*** Opening of Dataset records ***

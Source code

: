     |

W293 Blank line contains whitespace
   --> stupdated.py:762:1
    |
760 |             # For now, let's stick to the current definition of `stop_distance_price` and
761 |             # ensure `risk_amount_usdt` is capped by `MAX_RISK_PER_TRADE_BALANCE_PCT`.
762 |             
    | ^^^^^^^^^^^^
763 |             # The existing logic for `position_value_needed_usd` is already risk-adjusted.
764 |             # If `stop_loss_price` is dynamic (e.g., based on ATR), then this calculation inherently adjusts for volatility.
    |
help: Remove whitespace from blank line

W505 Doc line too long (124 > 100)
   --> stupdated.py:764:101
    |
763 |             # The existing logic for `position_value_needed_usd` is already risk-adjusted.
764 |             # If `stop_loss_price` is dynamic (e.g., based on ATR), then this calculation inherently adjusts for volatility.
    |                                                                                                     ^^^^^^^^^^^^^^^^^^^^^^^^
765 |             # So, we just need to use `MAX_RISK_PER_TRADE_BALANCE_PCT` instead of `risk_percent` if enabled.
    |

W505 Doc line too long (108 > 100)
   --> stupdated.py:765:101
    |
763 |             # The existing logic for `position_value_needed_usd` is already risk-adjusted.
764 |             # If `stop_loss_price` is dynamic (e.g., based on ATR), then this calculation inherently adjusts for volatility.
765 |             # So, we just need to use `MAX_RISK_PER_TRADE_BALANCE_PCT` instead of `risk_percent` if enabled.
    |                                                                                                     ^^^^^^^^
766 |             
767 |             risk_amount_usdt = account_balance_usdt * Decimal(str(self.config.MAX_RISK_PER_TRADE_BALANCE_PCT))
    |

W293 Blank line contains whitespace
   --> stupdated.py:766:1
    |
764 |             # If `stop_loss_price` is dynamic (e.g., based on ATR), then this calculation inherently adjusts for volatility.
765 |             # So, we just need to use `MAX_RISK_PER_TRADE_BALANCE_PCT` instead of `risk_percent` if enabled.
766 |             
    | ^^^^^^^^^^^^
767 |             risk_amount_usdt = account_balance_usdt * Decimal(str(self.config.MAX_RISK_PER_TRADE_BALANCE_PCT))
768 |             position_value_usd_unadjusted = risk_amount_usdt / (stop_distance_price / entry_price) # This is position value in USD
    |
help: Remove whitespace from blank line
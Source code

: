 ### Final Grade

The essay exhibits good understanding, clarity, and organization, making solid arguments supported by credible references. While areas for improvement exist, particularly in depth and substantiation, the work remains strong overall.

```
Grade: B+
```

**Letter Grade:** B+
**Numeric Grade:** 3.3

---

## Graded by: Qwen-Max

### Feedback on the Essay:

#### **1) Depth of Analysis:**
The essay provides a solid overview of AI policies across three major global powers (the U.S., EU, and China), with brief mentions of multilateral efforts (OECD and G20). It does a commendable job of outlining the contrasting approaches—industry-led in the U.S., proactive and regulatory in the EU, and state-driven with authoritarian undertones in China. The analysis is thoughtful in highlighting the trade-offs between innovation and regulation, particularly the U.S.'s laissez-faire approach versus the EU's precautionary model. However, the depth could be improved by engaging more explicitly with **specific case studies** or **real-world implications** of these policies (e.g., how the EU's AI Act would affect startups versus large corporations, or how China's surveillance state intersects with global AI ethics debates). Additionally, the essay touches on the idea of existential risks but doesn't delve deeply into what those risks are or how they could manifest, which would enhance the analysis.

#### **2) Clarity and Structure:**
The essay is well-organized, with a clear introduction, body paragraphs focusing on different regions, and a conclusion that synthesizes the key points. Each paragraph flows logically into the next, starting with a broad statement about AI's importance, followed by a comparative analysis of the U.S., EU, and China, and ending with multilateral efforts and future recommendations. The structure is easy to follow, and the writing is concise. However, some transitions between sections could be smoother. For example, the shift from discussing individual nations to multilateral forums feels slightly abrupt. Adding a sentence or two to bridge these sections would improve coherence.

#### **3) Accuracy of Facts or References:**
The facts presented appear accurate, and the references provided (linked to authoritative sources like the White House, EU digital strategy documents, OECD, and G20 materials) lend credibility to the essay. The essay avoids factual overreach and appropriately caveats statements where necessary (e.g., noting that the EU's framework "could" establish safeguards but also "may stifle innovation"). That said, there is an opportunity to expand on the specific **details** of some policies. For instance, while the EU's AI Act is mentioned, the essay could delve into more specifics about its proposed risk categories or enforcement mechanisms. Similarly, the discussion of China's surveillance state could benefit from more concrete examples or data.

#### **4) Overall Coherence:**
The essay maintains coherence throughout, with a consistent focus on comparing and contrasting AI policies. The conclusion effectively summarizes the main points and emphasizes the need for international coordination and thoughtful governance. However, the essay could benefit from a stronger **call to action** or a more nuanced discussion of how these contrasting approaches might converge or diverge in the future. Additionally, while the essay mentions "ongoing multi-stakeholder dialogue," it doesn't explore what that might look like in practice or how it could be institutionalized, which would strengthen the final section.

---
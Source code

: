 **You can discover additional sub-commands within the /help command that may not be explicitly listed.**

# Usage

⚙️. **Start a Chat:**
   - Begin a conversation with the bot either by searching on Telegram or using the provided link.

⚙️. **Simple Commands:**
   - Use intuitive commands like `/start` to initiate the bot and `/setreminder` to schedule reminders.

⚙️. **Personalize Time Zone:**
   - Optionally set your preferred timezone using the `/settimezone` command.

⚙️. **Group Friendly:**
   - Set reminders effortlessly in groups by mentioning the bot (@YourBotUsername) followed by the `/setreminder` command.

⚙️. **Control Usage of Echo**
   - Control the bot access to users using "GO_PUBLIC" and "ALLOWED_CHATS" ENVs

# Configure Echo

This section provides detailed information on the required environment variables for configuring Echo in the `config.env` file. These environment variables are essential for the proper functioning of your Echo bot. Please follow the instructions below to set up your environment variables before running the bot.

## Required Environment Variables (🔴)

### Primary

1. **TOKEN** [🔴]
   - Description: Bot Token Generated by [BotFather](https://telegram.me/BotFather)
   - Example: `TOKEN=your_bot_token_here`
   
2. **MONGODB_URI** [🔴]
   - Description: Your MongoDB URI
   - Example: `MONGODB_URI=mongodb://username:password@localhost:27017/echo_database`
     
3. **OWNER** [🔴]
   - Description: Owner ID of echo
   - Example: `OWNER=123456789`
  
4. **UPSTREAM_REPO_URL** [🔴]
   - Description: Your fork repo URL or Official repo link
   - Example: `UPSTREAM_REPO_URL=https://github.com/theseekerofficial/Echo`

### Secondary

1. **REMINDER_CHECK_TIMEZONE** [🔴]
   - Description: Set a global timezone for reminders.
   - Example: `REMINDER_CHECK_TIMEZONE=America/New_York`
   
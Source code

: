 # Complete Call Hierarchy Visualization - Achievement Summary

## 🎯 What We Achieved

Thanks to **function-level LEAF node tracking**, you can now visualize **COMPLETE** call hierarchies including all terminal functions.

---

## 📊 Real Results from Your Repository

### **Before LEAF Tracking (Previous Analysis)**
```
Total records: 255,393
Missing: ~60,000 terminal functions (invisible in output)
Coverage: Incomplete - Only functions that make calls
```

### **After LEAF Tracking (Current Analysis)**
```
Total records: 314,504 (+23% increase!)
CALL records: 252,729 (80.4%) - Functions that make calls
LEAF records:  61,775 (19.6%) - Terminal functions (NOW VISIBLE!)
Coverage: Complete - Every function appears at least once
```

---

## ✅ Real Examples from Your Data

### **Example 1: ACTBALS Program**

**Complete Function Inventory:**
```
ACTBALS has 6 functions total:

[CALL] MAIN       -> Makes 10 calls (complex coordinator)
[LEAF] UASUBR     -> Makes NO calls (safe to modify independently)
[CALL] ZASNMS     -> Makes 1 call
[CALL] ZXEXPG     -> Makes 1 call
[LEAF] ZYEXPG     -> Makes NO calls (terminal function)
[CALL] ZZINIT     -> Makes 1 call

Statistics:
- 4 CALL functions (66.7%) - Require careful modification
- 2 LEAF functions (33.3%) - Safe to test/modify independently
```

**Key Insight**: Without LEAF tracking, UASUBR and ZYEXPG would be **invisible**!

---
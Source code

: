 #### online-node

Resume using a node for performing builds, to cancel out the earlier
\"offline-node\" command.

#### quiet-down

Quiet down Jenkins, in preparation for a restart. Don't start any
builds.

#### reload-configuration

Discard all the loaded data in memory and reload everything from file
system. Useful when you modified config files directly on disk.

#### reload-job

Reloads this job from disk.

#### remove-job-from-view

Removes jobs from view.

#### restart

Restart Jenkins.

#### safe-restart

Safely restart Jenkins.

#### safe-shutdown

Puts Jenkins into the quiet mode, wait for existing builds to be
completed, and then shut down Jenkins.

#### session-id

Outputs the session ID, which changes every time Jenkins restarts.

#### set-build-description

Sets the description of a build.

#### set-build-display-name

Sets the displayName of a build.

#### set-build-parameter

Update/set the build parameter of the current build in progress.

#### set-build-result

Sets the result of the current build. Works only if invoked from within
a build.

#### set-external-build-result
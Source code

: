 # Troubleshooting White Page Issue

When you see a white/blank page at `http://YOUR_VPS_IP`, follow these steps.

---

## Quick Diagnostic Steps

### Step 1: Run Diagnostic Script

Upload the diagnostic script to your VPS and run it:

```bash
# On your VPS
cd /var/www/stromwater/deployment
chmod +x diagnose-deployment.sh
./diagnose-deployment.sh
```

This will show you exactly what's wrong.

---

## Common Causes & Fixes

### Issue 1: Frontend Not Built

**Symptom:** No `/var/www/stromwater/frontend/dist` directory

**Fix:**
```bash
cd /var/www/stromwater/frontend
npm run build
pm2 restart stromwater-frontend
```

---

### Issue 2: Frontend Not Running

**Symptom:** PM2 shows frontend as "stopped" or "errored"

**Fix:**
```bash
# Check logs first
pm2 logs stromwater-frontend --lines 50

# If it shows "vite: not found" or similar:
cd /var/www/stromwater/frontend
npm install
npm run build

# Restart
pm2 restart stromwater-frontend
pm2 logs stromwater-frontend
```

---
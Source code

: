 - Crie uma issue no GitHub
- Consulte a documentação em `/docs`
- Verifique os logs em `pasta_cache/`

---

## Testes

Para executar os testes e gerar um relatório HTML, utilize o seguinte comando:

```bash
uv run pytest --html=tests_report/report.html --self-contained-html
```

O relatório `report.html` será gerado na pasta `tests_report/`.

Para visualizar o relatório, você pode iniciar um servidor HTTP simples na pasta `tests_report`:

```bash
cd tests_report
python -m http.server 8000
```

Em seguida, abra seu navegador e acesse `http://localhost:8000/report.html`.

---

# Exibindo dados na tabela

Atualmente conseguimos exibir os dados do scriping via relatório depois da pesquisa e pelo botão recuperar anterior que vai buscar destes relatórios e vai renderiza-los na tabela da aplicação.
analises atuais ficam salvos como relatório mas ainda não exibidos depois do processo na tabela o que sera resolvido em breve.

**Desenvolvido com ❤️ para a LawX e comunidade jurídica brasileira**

*** Close of Dataset records ***

#### [Work request]
Only one stretch of the entries above is wanted: the lines from the one containing "4. **UPSTREAM_REPO_URL** [🔴]" through the one containing "### **Example 1: ACTBALS Program**". Please reproduce it exactly.

#### [Answer space]
4. **UPSTREAM_REPO_URL** [🔴]
   - Description: Your fork repo URL or Official repo link
   - Example: `UPSTREAM_REPO_URL=https://github.com/theseekerofficial/Echo`

### Secondary

1. **REMINDER_CHECK_TIMEZONE** [🔴]
   - Description: Set a global timezone for reminders.
   - Example: `REMINDER_CHECK_TIMEZONE=America/New_York`
   
Source code

: # Complete Call Hierarchy Visualization - Achievement Summary

## 🎯 What We Achieved

Thanks to **function-level LEAF node tracking**, you can now visualize **COMPLETE** call hierarchies including all terminal functions.

---

## 📊 Real Results from Your Repository

### **Before LEAF Tracking (Previous Analysis)**
```
Total records: 255,393
Missing: ~60,000 terminal functions (invisible in output)
Coverage: Incomplete - Only functions that make calls
```

### **After LEAF Tracking (Current Analysis)**
```
Total records: 314,504 (+23% increase!)
CALL records: 252,729 (80.4%) - Functions that make calls
LEAF records:  61,775 (19.6%) - Terminal functions (NOW VISIBLE!)
Coverage: Complete - Every function appears at least once
```

---

## ✅ Real Examples from Your Data

### **Example 1: ACTBALS Program**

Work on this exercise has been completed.